| Provided material |

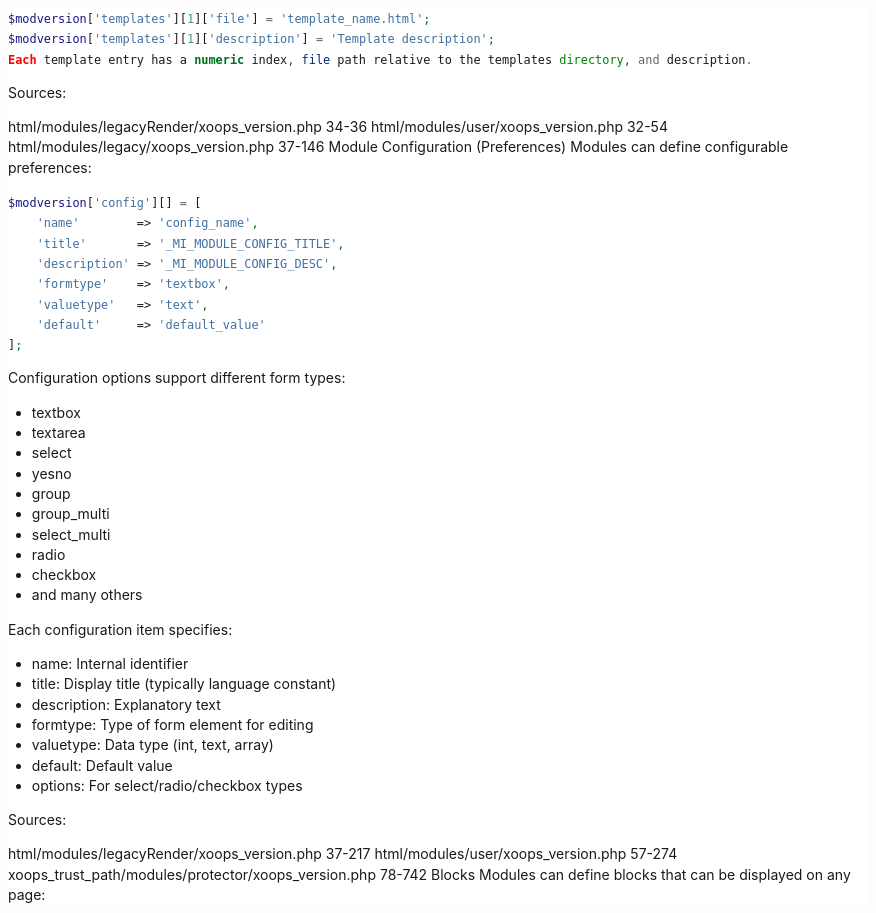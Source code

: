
 ```php
$modversion['templates'][1]['file'] = 'template_name.html';
$modversion['templates'][1]['description'] = 'Template description';
Each template entry has a numeric index, file path relative to the templates directory, and description.
```

Sources:

html/modules/legacyRender/xoops_version.php
34-36
html/modules/user/xoops_version.php
32-54
html/modules/legacy/xoops_version.php
37-146
Module Configuration (Preferences)
Modules can define configurable preferences:

```php
$modversion['config'][] = [
    'name'        => 'config_name',
    'title'       => '_MI_MODULE_CONFIG_TITLE',
    'description' => '_MI_MODULE_CONFIG_DESC',
    'formtype'    => 'textbox',
    'valuetype'   => 'text',
    'default'     => 'default_value'
];
```

Configuration options support different form types:

- textbox
- textarea
- select
- yesno
- group
- group_multi
- select_multi
- radio
- checkbox
- and many others

Each configuration item specifies:

- name: Internal identifier
- title: Display title (typically language constant)
- description: Explanatory text
- formtype: Type of form element for editing
- valuetype: Data type (int, text, array)
- default: Default value
- options: For select/radio/checkbox types

Sources:

html/modules/legacyRender/xoops_version.php
37-217
html/modules/user/xoops_version.php
57-274
xoops_trust_path/modules/protector/xoops_version.php
78-742
Blocks
Modules can define blocks that can be displayed on any page:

| Task to carry out |
Hand over the entries again, exactly as written and without the pictures.

| Solution for this problem |
Source code

:
 ```php
$modversion['templates'][1]['file'] = 'template_name.html';
$modversion['templates'][1]['description'] = 'Template description';
Each template entry has a numeric index, file path relative to the templates directory, and description.
```

Sources:

html/modules/legacyRender/xoops_version.php
34-36
html/modules/user/xoops_version.php
32-54
html/modules/legacy/xoops_version.php
37-146
Module Configuration (Preferences)
Modules can define configurable preferences:

```php
$modversion['config'][] = [
    'name'        => 'config_name',
    'title'       => '_MI_MODULE_CONFIG_TITLE',
    'description' => '_MI_MODULE_CONFIG_DESC',
    'formtype'    => 'textbox',
    'valuetype'   => 'text',
    'default'     => 'default_value'
];
```

Configuration options support different form types:

- textbox
- textarea
- select
- yesno
- group
- group_multi
- select_multi
- radio
- checkbox
- and many others

Each configuration item specifies:

- name: Internal identifier
- title: Display title (typically language constant)
- description: Explanatory text
- formtype: Type of form element for editing
- valuetype: Data type (int, text, array)
- default: Default value
- options: For select/radio/checkbox types

Sources:

html/modules/legacyRender/xoops_version.php
37-217
html/modules/user/xoops_version.php
57-274
xoops_trust_path/modules/protector/xoops_version.php
78-742
Blocks
Modules can define blocks that can be displayed on any page:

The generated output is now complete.